Discursos raciais problemáticos

A adição dos elementos percussivos, que acabaram virando um dos principais elementos de “Sympathy for the Devil”, foi uma sugestão do guitarrista Keith Richards. Em meio a essa insistente e majestosa potência rítmica, o próprio Satã se apresenta ao público nos versos iniciais.

Em entrevista à Rolling Stone (metalinguagem?) em 1995, Jagger falou sobre esse diferencial rítmico que não está presente em nenhum dos outros sucessos da banda:

[A música tem] Um tremendo poder hipnótico, porque é um ritmo africano, sul-americano, afro-primitivo ou seja lá como você queira chamá-lo. Para os brancos, existe algo muito sinistro quanto a isso.

No entanto, a alegação soa um pouco controversa. Aliás, a música acaba traçando um paralelo entre a percussiva cultura africana e o mal que é associado ao protagonista da história. A percussão toda serve como uma espécie de “invocação do capeta”, o que é problemático do ponto de vista sociocultural.

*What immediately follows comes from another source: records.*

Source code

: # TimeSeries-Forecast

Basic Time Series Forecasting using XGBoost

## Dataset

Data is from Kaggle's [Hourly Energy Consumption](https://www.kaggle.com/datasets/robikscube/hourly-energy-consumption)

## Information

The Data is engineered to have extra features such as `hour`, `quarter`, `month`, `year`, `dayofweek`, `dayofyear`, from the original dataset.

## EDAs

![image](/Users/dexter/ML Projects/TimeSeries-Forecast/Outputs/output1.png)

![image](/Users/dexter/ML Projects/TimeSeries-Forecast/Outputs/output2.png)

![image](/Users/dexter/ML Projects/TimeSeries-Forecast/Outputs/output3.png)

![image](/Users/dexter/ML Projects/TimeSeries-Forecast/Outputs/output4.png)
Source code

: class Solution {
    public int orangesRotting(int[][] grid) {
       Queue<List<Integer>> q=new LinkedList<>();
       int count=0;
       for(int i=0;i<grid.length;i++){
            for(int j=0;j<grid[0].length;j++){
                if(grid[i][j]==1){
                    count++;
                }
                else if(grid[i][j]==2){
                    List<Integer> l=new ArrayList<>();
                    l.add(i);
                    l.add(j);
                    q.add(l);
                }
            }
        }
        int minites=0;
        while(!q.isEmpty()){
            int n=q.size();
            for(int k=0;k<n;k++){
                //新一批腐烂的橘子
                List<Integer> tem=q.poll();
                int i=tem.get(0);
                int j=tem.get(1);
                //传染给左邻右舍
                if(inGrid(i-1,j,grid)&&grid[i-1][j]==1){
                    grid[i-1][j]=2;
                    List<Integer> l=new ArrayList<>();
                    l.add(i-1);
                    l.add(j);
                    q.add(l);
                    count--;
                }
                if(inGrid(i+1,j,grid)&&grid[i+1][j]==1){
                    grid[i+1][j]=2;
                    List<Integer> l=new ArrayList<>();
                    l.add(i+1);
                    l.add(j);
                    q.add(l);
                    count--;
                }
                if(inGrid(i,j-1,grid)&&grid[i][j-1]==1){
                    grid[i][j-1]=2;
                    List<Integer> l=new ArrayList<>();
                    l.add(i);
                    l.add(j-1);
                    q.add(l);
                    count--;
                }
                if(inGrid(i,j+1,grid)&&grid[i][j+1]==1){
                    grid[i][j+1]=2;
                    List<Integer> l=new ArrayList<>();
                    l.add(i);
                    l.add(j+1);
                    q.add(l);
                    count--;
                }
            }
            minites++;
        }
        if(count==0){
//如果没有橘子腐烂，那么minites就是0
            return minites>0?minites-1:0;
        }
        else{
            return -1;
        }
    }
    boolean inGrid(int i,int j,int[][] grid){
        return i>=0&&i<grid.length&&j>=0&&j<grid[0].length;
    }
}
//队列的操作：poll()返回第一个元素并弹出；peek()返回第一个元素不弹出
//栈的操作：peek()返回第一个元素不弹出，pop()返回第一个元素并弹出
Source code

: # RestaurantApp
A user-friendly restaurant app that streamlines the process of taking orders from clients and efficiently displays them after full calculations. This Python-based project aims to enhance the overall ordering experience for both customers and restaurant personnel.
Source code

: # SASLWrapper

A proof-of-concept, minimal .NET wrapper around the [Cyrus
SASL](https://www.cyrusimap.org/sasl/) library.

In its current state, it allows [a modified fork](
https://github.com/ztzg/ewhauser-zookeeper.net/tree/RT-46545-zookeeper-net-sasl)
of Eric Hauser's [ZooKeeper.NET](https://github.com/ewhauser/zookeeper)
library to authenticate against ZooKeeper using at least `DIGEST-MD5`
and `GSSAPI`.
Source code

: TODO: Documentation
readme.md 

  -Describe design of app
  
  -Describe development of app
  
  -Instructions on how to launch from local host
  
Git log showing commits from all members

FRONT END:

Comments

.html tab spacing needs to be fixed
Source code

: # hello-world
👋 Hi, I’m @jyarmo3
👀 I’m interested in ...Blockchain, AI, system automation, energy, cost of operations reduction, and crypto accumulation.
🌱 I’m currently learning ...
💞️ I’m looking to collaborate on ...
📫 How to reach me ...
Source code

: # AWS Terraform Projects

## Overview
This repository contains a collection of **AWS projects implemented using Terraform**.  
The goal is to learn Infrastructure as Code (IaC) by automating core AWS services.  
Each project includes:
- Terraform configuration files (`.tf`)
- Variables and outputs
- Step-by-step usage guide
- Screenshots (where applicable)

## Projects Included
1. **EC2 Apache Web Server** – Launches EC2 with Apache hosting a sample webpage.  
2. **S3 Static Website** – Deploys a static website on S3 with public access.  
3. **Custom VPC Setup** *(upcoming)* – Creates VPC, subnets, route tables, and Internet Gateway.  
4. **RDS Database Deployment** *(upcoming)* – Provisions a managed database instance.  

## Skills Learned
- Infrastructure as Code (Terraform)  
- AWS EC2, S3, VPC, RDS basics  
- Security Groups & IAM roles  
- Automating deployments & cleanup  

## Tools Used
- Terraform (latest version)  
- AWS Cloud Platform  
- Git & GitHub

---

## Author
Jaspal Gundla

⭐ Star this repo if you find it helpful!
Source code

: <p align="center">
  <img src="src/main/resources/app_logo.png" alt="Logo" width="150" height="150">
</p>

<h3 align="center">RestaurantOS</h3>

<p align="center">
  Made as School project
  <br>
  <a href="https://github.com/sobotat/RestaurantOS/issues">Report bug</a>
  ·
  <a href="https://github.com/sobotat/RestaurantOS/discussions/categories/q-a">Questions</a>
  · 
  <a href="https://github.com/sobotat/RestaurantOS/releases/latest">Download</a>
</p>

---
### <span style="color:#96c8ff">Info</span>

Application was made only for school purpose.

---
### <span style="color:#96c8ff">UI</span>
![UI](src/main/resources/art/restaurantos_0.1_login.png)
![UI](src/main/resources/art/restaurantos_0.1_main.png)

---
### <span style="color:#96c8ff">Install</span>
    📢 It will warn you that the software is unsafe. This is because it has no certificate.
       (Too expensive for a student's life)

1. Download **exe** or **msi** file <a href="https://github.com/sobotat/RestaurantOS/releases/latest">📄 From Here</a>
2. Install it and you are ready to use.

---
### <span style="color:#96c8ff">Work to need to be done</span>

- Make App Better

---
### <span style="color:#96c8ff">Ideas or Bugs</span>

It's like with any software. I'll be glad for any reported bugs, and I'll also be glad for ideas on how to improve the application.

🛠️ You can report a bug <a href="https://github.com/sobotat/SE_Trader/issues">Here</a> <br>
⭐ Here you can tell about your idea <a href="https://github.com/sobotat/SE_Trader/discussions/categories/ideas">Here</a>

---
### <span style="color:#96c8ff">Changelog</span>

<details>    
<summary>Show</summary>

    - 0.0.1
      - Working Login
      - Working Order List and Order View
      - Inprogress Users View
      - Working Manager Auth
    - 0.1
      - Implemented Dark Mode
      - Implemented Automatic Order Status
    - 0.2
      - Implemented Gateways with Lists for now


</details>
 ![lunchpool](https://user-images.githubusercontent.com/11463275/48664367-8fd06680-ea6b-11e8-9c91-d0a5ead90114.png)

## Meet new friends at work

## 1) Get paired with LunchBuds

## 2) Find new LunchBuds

Essa infeliz apropriação estética põe a África como uma representação da depravação humana, do sinistro e do macabro. Este é apenas um dos vários exemplos em que isso se mostra presente na produção cultural norte-americana. “O ritmo de inspiração africana era um mero ponto de referência com associações vagamente ‘bárbaras'”, concluiu o autor Ronald Radano em seu livro “Lying Up a Nation: Race and Black Music”, em 2003.

 

Composição e gravação

Em entrevista, Jagger já disse que pensou originalmente a canção a partir de uma “estética Bob Dylan“, voltada para o folk. Em um dia, durante um belo pôr-do-sol, ele foi até a casa do baterista Charlie Watts e tocou a música em voz-e-violão. Considerando o conteúdo lírico, acreditamos que Watts tenha ficado um tanto assustado.

Já com a música toda esquematizada, um trecho de sua gravação foi registrado por Jean-Luc Godard em um documentário que leva justamente o nome da música. O filme, originalmente intitulado “One Plus One” mistura documentário com cenas fictícias.

Durante o processo, uma lâmpada de um dos equipamentos de Godard deu início a um grande incêndio no estúdio, que acabou prejudicando substancialmente algumas propriedades da banda. Felizmente, ninguém saiu ferido e o fogo foi registrado pelo próprio cineasta.

 

O diabo listando atrocidades humanas

O eu-lírico da canção, após se apresentar cordialmente nos versos iniciais, passa a listar atrocidades da história humana a partir de seu ponto de vista. Esses episódios incluem a morte de Jesus Cristo, as guerras religiosas, a violência retratada durante a Revolução Russa e a Segunda Guerra Mundial. O pior é o fato de que, a partir de 1968 até os dias atuais, sabemos que existe material suficiente para uma versão atualizada da música.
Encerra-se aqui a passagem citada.